» TASK DETAILS:
Give the number of lines in the records below that include "variables". Reply with that number alone.

== INFORMATION

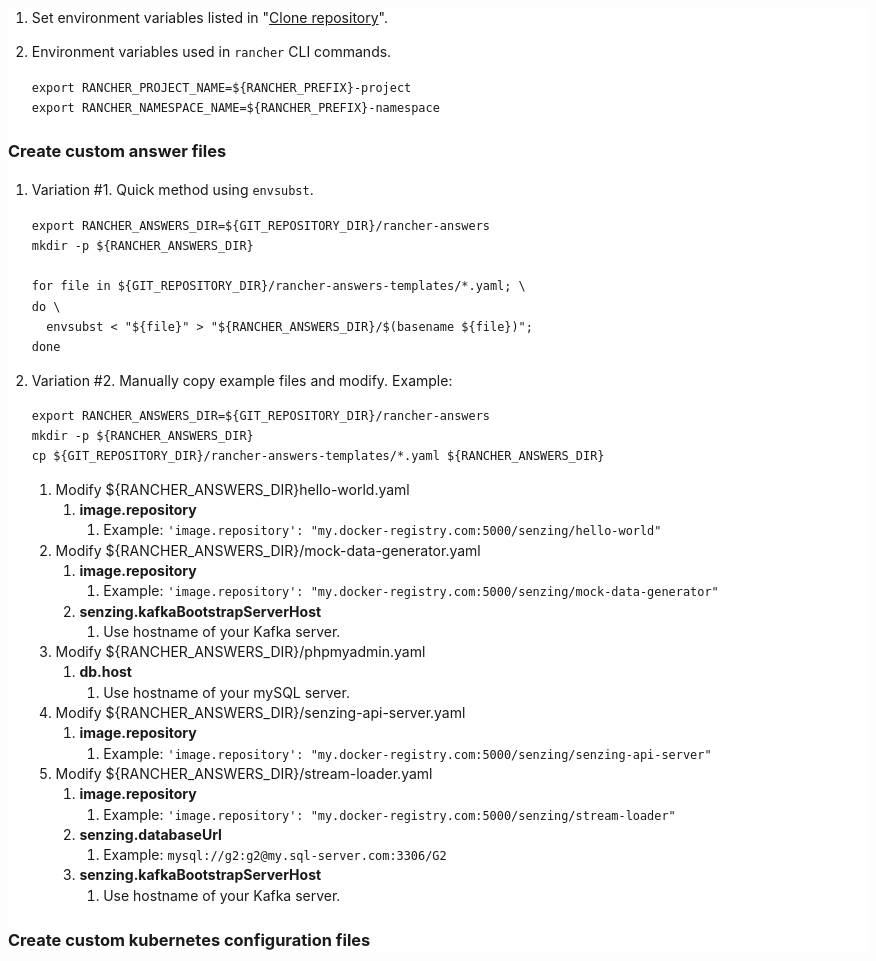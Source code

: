 1. Set environment variables listed in "[Clone repository](#clone-repository)".
1. Environment variables used in `rancher` CLI commands.

    ```console
    export RANCHER_PROJECT_NAME=${RANCHER_PREFIX}-project
    export RANCHER_NAMESPACE_NAME=${RANCHER_PREFIX}-namespace
    ```

### Create custom answer files

1. Variation #1. Quick method using `envsubst`.

    ```console
    export RANCHER_ANSWERS_DIR=${GIT_REPOSITORY_DIR}/rancher-answers
    mkdir -p ${RANCHER_ANSWERS_DIR}

    for file in ${GIT_REPOSITORY_DIR}/rancher-answers-templates/*.yaml; \
    do \
      envsubst < "${file}" > "${RANCHER_ANSWERS_DIR}/$(basename ${file})";
    done
    ```

1. Variation #2. Manually copy example files and modify. Example:

    ```console
    export RANCHER_ANSWERS_DIR=${GIT_REPOSITORY_DIR}/rancher-answers
    mkdir -p ${RANCHER_ANSWERS_DIR}
    cp ${GIT_REPOSITORY_DIR}/rancher-answers-templates/*.yaml ${RANCHER_ANSWERS_DIR}
    ```

    1. Modify ${RANCHER_ANSWERS_DIR}hello-world.yaml
        1. **image.repository**
            1. Example: `'image.repository': "my.docker-registry.com:5000/senzing/hello-world"`  
    1. Modify ${RANCHER_ANSWERS_DIR}/mock-data-generator.yaml
        1. **image.repository**
            1. Example: `'image.repository': "my.docker-registry.com:5000/senzing/mock-data-generator"`
        1. **senzing.kafkaBootstrapServerHost**
            1. Use hostname of your Kafka server.
    1. Modify ${RANCHER_ANSWERS_DIR}/phpmyadmin.yaml
        1. **db.host**
            1. Use hostname of your mySQL server.
    1. Modify ${RANCHER_ANSWERS_DIR}/senzing-api-server.yaml
        1. **image.repository**
            1. Example: `'image.repository': "my.docker-registry.com:5000/senzing/senzing-api-server"`
    1. Modify ${RANCHER_ANSWERS_DIR}/stream-loader.yaml
        1. **image.repository**
            1. Example: `'image.repository': "my.docker-registry.com:5000/senzing/stream-loader"`
        1. **senzing.databaseUrl**
            1. Example: `mysql://g2:g2@my.sql-server.com:3306/G2`
        1. **senzing.kafkaBootstrapServerHost**
            1. Use hostname of your Kafka server.

### Create custom kubernetes configuration files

====

» EXERCISE OUTPUT:
2